Saturday, April 25, 2015

Campus Carry is not new...and proven effective...why change it?

CAMPUS CARRY: 12 YEARS, NO MASS SHOOTINGS, NO CRIMES BY PERMIT HOLDERS

On April 20, The Washington Post ran a column showing that campus carry has been the law of the land in Colorado since 2003, and the results have not been anything like those currently fighting against campus carry claim it should be.

There have been no mass shootings and, apart from one incident in which a gun was accidentally discharged by a Colorado University employee, there have been no crimes by permit holders.

No one was injured in the accidental discharge, and the employee was fired.

The success of campus carry in Colorado is especially good news for women, who are able to level the playing field by being armed and better able to defend their dignity when under sexual attack.

WaPo explains:

The U.S. Census Bureau conducts in-person interviews with several thousand persons annually, for the National Crime Victimization Survey (NCVS). In 1992-2002, over 2,000 of the persons interviewed disclosed they had been raped or sexually assaulted.

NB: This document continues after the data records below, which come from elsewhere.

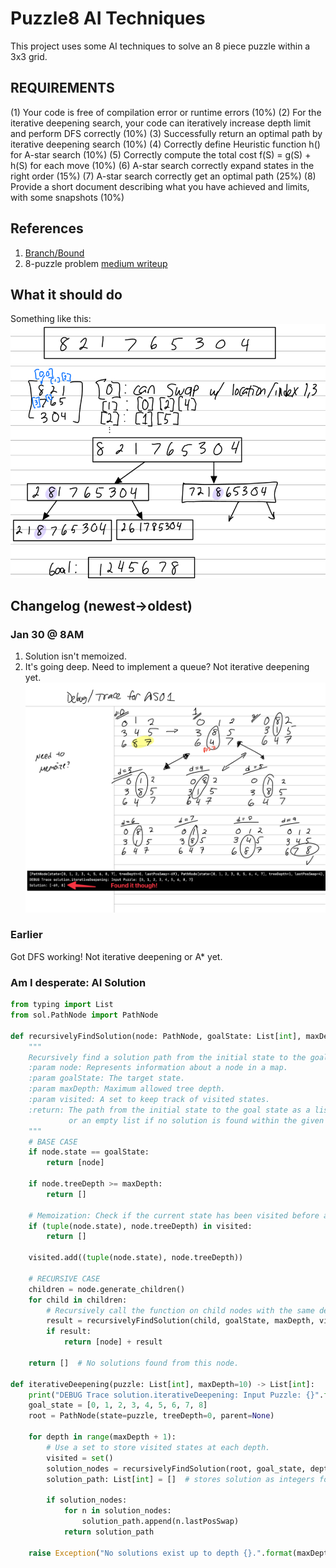 # Puzzle8 AI Techniques
This project uses some AI techniques to solve an 8 piece puzzle within a 3x3 grid.

## REQUIREMENTS
(1) Your code is free of compilation error or runtime errors (10%)
(2) For the iterative deepening search, your code can iteratively increase depth limit and
perform DFS correctly (10%)
(3) Successfully return an optimal path by iterative deepening search (10%)
(4) Correctly define Heuristic function h() for A-star search (10%)
(5) Correctly compute the total cost f(S) = g(S) + h(S) for each move (10%)
(6) A-star search correctly expand states in the right order (15%)
(7) A-star search correctly get an optimal path (25%)
(8) Provide a short document describing what you have achieved and limits, with some
snapshots (10%)

## References
1. [Branch/Bound](https://www.geeksforgeeks.org/8-puzzle-problem-using-branch-and-bound/)
2. 8-puzzle problem [medium writeup](https://medium.com/@dpthegrey/8-puzzle-problem-2ec7d832b6db)

## What it should do
Something like this:
![sol](treeDemoToFindSolution.png)

## Changelog (newest->oldest)

### Jan 30 \@ 8AM 
1. Solution isn't memoized.
2. It's going deep. Need to implement a queue? Not iterative deepening yet.
![that](TheseStinkToDebug.png)

### Earlier
Got DFS working! Not iterative deepening or A* yet.

 
### Am I desperate: AI Solution
```python
from typing import List
from sol.PathNode import PathNode

def recursivelyFindSolution(node: PathNode, goalState: List[int], maxDepth: int = 10, visited=set()) -> List[PathNode]:
    """
    Recursively find a solution path from the initial state to the goal state.
    :param node: Represents information about a node in a map.
    :param goalState: The target state.
    :param maxDepth: Maximum allowed tree depth.
    :param visited: A set to keep track of visited states.
    :return: The path from the initial state to the goal state as a list of PathNode objects,
             or an empty list if no solution is found within the given depth.
    """
    # BASE CASE
    if node.state == goalState:
        return [node]

    if node.treeDepth >= maxDepth:
        return []

    # Memoization: Check if the current state has been visited before at the same or lower depth.
    if (tuple(node.state), node.treeDepth) in visited:
        return []

    visited.add((tuple(node.state), node.treeDepth))

    # RECURSIVE CASE
    children = node.generate_children()
    for child in children:
        # Recursively call the function on child nodes with the same depth limit.
        result = recursivelyFindSolution(child, goalState, maxDepth, visited)
        if result:
            return [node] + result

    return []  # No solutions found from this node.

def iterativeDeepening(puzzle: List[int], maxDepth=10) -> List[int]:
    print("DEBUG Trace solution.iterativeDeepening: Input Puzzle: {}".format(puzzle))
    goal_state = [0, 1, 2, 3, 4, 5, 6, 7, 8]
    root = PathNode(state=puzzle, treeDepth=0, parent=None)

    for depth in range(maxDepth + 1):
        # Use a set to store visited states at each depth.
        visited = set()
        solution_nodes = recursivelyFindSolution(root, goal_state, depth, visited)
        solution_path: List[int] = []  # stores solution as integers for assignment output.

        if solution_nodes:
            for n in solution_nodes:
                solution_path.append(n.lastPosSwap)
            return solution_path

    raise Exception("No solutions exist up to depth {}.".format(maxDepth))
```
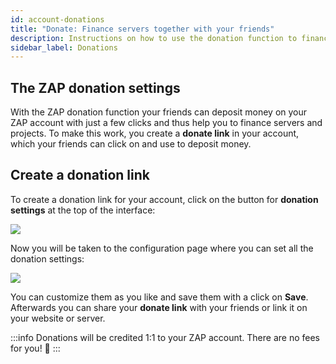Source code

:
 ```yaml
---
id: account-donations
title: "Donate: Finance servers together with your friends"
description: Instructions on how to use the donation function to finance a server at ZAP-Hosting together with friends - ZAP-Hosting.com documentation
sidebar_label: Donations
---
```


## The ZAP donation settings

With the ZAP donation function your friends can deposit money on your ZAP account with just a few clicks and thus help you to finance servers and projects. To make this work, you create a **donate link** in your account, which your friends can click on and use to deposit money.

## Create a donation link

To create a donation link for your account, click on the button for **donation settings** at the top of the interface: 

![](https://screensaver01.zap-hosting.com/index.php/s/9CA7ibPk8cWfP5R/preview)

Now you will be taken to the configuration page where you can set all the donation settings: 

![](https://screensaver01.zap-hosting.com/index.php/s/7S75qTFGQjGp3jS/preview)

You can customize them as you like and save them with a click on **Save**.
Afterwards you can share your **donate link** with your friends or link it on your website or server.

:::info
Donations will be credited 1:1 to your ZAP account. There are no fees for you! 🙂
:::

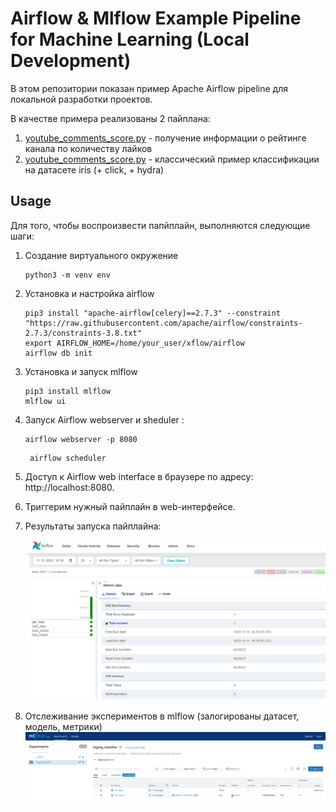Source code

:  
# Airflow & Mlflow Example Pipeline for Machine Learning (Local Development)

В этом репозитории показан пример Apache Airflow pipeline для локальной разработки проектов.

В качестве примера реализованы 2 пайплана:
1. [youtube_comments_score.py](airflow%2Fdags%2Fyoutube_comments_score.py) - получение информации о рейтинге канала по количеству лайков
2. [youtube_comments_score.py](airflow%2Fdags%2Fyoutube_comments_score.py) - классический пример классификации на датасете iris (+ click, + hydra)

## Usage
Для того, чтобы воспроизвести папйплайн, выполняются следующие шаги:

1. Создание виртуального окружение

   ```
   python3 -m venv env
   ```

2. Установка и настройка airflow

   ```
   pip3 install "apache-airflow[celery]==2.7.3" --constraint "https://raw.githubusercontent.com/apache/airflow/constraints-2.7.3/constraints-3.8.txt"
   export AIRFLOW_HOME=/home/your_user/xflow/airflow
   airflow db init
   ```

3. Установка и запуск mlflow

   ```
   pip3 install mlflow
   mlflow ui
   ```

4. Запуск Airflow webserver и sheduler :

    ```
    airflow webserver -p 8080
    ```
   
   ```
    airflow scheduler
   ```

5. Доступ к Airflow web interface в браузере по адресу: http://localhost:8080.

6. Триггерим нужный пайплайн в web-интерфейсе.

7. Результаты запуска пайплайна:

   ![image](images/airflow2.png)

8. Отслеживание экспериментов в mlflow (залогированы датасет, модель, метрики)
   ![image](images/mlflow2.png)


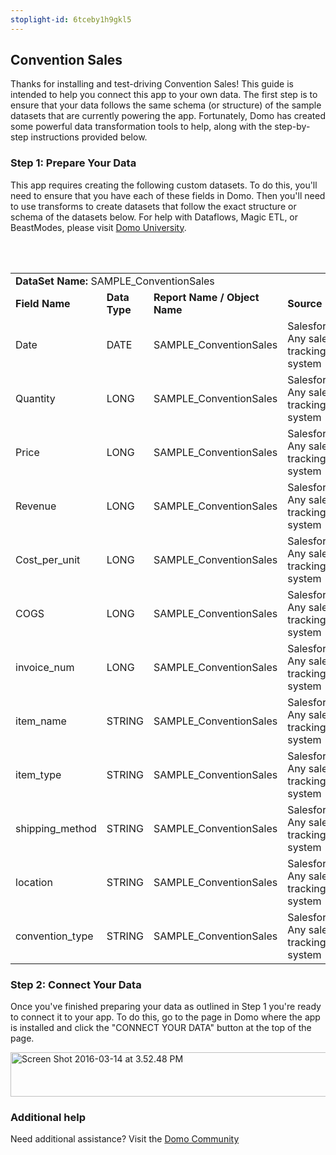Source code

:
 ```yaml
---
stoplight-id: 6tceby1h9gkl5
---
```


<div class="col-md-12 content-panel">
                <h2>Convention Sales</h2>
                <p></p><p>Thanks for installing and test-driving <span id="title">Convention Sales</span>! This guide is intended to help you connect this app to your own data. The first step is to ensure that your data follows the same schema (or structure) of the sample datasets that are currently powering the app. Fortunately, Domo has created some powerful data transformation tools to help, along with the step-by-step instructions provided below.</p><div class="doc-row" id="Step%201:%20Identify%20Required%20Data%20Fields"><h3 class="doc-row-title">Step 1: Prepare Your Data</h3><div class="small-pad-bottom"><p>This app requires creating the following custom datasets. To do this, you'll need to ensure that you have each of these fields in Domo. Then you'll need to use transforms to create datasets that follow the exact structure or schema of the datasets below. For help with Dataflows, Magic ETL, or BeastModes, please visit <a href="https://university.domo.com/" target="_blank">Domo University</a>.</p></div>
                <br><br>
                <div id="custom-data-container"><table id="SAMPLE_ConventionSales"><tbody><tr><td colspan="6"><strong>DataSet Name:</strong> <span class="value">SAMPLE_ConventionSales</span></td></tr><!--tr>    <td colspan="6"></td></tr--><tr><td><strong>Field Name</strong></td><td><strong>Data Type</strong></td><td><strong>Report Name / Object Name</strong></td><td><strong>Source </strong></td><td colspan="2"><strong>Description of Field</strong></td></tr><tr><td>Date</td><td>DATE</td><td>SAMPLE_ConventionSales</td><td>Salesforce, Any sales tracking system</td><td colspan="2">Date tracked</td></tr><tr><td>Quantity</td><td>LONG</td><td>SAMPLE_ConventionSales</td><td>Salesforce, Any sales tracking system</td><td colspan="2">Quantity</td></tr><tr><td>Price</td><td>LONG</td><td>SAMPLE_ConventionSales</td><td>Salesforce, Any sales tracking system</td><td colspan="2">Price</td></tr><tr><td>Revenue</td><td>LONG</td><td>SAMPLE_ConventionSales</td><td>Salesforce, Any sales tracking system</td><td colspan="2">Amount of revenue</td></tr><tr><td>Cost_per_unit</td><td>LONG</td><td>SAMPLE_ConventionSales</td><td>Salesforce, Any sales tracking system</td><td colspan="2">Cost per unit</td></tr><tr><td>COGS</td><td>LONG</td><td>SAMPLE_ConventionSales</td><td>Salesforce, Any sales tracking system</td><td colspan="2">Cost of goods sold</td></tr><tr><td>invoice_num</td><td>LONG</td><td>SAMPLE_ConventionSales</td><td>Salesforce, Any sales tracking system</td><td colspan="2">Number of the associated invoice</td></tr><tr><td>item_name</td><td>STRING</td><td>SAMPLE_ConventionSales</td><td>Salesforce, Any sales tracking system</td><td colspan="2">Name of items</td></tr><tr><td>item_type</td><td>STRING</td><td>SAMPLE_ConventionSales</td><td>Salesforce, Any sales tracking system</td><td colspan="2">Type of items</td></tr><tr><td>shipping_method</td><td>STRING</td><td>SAMPLE_ConventionSales</td><td>Salesforce, Any sales tracking system</td><td colspan="2">Shipping method</td></tr><tr><td>location</td><td>STRING</td><td>SAMPLE_ConventionSales</td><td>Salesforce, Any sales tracking system</td><td colspan="2">Location</td></tr><tr><td>convention_type</td><td>STRING</td><td>SAMPLE_ConventionSales</td><td>Salesforce, Any sales tracking system</td><td colspan="2">Convention type</td></tr></tbody></table><div class="doc-row medium-pad-top">
                <h3 class="doc-row-title">Step 2: Connect Your Data</h3>
                <div class="small-pad-bottom">
                    <p>Once you've finished preparing your data as outlined in Step 1 you're ready to connect it to your app. To do this, go to the page in Domo where the app is installed and click the "CONNECT YOUR DATA" button at the top of the page.</p>
                    <p class="small-pad">
                    <img class="alignnone size-full wp-image-1207" src="https://s3.amazonaws.com/development.domo.com/wp-content/uploads/2016/03/14155707/Screen-Shot-2016-03-14-at-3.52.48-PM1.png" alt="Screen Shot 2016-03-14 at 3.52.48 PM" width="1158" height="71">
                    </p>
                    <div id="ooyalaplayer-IyYTc1MjE61NwLdtrxXvZuhH-dSGbWnR" class="ooyalaplayer"></div>
                    <script>
                        OO.ready(function() {
                            OO.Player.create("ooyalaplayer-IyYTc1MjE61NwLdtrxXvZuhH-dSGbWnR", "IyYTc1MjE61NwLdtrxXvZuhH-dSGbWnR", {
                                height: 380
                            });
                        });
                    </script>
                </div>
                <h3 class="doc-row-title">Additional help</h3>
                <div class="small-pad-bottom">
                    <p>Need additional assistance? Visit the <a href="https://dojo.domo.com">Domo Community</a></p>
                </div>
            </div></div></div><p></p>            </div>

Of them, only 26 volunteered that they used a weapon to resist. In none of those 26 cases was the rape completed; in none of the cases did the victim suffer additional injury after she deployed her weapon.

So, in the 26 assaults in which a woman had access to a weapon, she was able to stop the rape and was not further assaulted.

Moreover, WaPo expounded on the NCVS results by including an in-depth study by Florida State University criminologist Gary Kleck.

Kleck “conducted a much broader examination of NCVS data. Analyzing a data set of 27,595 attempted violent crimes and 16 types of protective actions, Kleck found that resisting with a gun greatly lowered the risk of the victim being injured, or of the crime being completed.”

This is one hundred and eighty degrees from what campus carry opponents want us to believe.

For example, on February 24, MSNBC published an op-ed in which Shannon Watts of Moms Demand Action claimedpassing legislation to allow women to be armed on campus for self-defense could open the door for more people to “perpetrate sexual assault” against women on campuses. And four days later, Salon magazine published a piece in which they published figures from Everytown for Gun Safety suggesting women will be in even greater danger if the gun-free zones are eradicated.

But neither the NCVS, nor Kleck’s scholarly work, nor Colorado’s 12-year example support these claims. Instead, the NCVS and Kleck show that guns in the hands of law-abiding women allow those women to stop a sexual assault in its tracks, and Colorado’s campus carry experience shows concealed carry permit holders simply aren’t those committing crimes on campuses.